TASK MATERIAL =>
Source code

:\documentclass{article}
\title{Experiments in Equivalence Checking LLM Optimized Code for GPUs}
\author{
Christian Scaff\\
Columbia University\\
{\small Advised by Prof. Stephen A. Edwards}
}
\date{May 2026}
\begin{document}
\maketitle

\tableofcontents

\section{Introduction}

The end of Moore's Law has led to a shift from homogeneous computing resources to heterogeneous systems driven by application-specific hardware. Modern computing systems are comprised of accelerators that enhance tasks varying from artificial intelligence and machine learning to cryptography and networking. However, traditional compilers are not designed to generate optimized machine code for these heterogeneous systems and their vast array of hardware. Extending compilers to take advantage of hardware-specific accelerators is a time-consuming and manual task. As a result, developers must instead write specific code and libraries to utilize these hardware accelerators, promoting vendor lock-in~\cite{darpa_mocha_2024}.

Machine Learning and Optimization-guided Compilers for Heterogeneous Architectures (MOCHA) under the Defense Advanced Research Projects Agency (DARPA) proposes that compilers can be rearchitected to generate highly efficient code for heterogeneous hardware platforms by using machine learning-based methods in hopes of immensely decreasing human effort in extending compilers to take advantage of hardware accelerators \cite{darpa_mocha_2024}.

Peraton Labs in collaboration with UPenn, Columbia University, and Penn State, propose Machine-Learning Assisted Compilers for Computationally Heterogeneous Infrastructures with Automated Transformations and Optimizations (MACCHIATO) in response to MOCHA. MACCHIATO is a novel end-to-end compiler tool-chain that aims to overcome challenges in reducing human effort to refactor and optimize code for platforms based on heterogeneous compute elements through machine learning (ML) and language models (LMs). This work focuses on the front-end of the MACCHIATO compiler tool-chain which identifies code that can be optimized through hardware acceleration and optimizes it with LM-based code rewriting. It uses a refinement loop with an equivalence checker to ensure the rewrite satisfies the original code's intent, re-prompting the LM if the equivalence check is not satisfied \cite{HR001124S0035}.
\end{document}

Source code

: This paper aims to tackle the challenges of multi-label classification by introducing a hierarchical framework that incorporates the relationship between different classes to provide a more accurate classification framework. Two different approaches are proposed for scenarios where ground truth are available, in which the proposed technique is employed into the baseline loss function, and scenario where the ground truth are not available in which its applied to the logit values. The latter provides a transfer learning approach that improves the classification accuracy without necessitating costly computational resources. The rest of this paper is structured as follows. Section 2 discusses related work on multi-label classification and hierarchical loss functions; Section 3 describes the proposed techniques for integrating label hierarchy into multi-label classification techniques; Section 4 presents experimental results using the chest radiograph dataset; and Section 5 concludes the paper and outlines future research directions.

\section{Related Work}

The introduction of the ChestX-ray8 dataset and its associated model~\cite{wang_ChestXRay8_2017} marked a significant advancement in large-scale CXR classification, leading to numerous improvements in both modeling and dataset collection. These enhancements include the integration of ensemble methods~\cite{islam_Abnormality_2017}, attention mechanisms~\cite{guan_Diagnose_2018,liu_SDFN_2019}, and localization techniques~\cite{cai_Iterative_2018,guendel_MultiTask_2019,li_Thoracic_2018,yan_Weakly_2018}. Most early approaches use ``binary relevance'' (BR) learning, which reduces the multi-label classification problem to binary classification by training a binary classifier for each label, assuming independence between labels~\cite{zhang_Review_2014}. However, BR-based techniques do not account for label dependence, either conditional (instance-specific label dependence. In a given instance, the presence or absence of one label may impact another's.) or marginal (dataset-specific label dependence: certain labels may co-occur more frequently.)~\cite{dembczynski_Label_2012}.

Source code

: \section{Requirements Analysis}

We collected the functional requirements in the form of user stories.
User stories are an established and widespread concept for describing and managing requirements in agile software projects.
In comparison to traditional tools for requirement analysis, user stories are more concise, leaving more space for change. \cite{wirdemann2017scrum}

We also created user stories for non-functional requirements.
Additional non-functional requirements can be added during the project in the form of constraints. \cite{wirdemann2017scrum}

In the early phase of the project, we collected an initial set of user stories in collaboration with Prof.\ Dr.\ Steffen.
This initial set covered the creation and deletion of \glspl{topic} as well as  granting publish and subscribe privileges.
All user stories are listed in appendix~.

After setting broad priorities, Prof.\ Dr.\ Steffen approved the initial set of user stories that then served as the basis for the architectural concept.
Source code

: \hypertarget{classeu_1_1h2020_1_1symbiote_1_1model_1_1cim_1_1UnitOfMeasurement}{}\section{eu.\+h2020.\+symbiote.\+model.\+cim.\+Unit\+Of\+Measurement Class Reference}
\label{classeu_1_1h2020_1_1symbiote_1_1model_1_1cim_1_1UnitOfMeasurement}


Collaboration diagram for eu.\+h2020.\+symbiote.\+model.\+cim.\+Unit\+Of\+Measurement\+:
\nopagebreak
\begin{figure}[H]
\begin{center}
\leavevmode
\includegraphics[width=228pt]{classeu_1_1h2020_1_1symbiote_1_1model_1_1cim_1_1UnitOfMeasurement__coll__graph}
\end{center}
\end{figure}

ASSIGNMENT => Go through the records. Copy each line where "begin" appears.

YOUR RESPONSE =>
\begin{document}
\begin{figure}[H]
\begin{center}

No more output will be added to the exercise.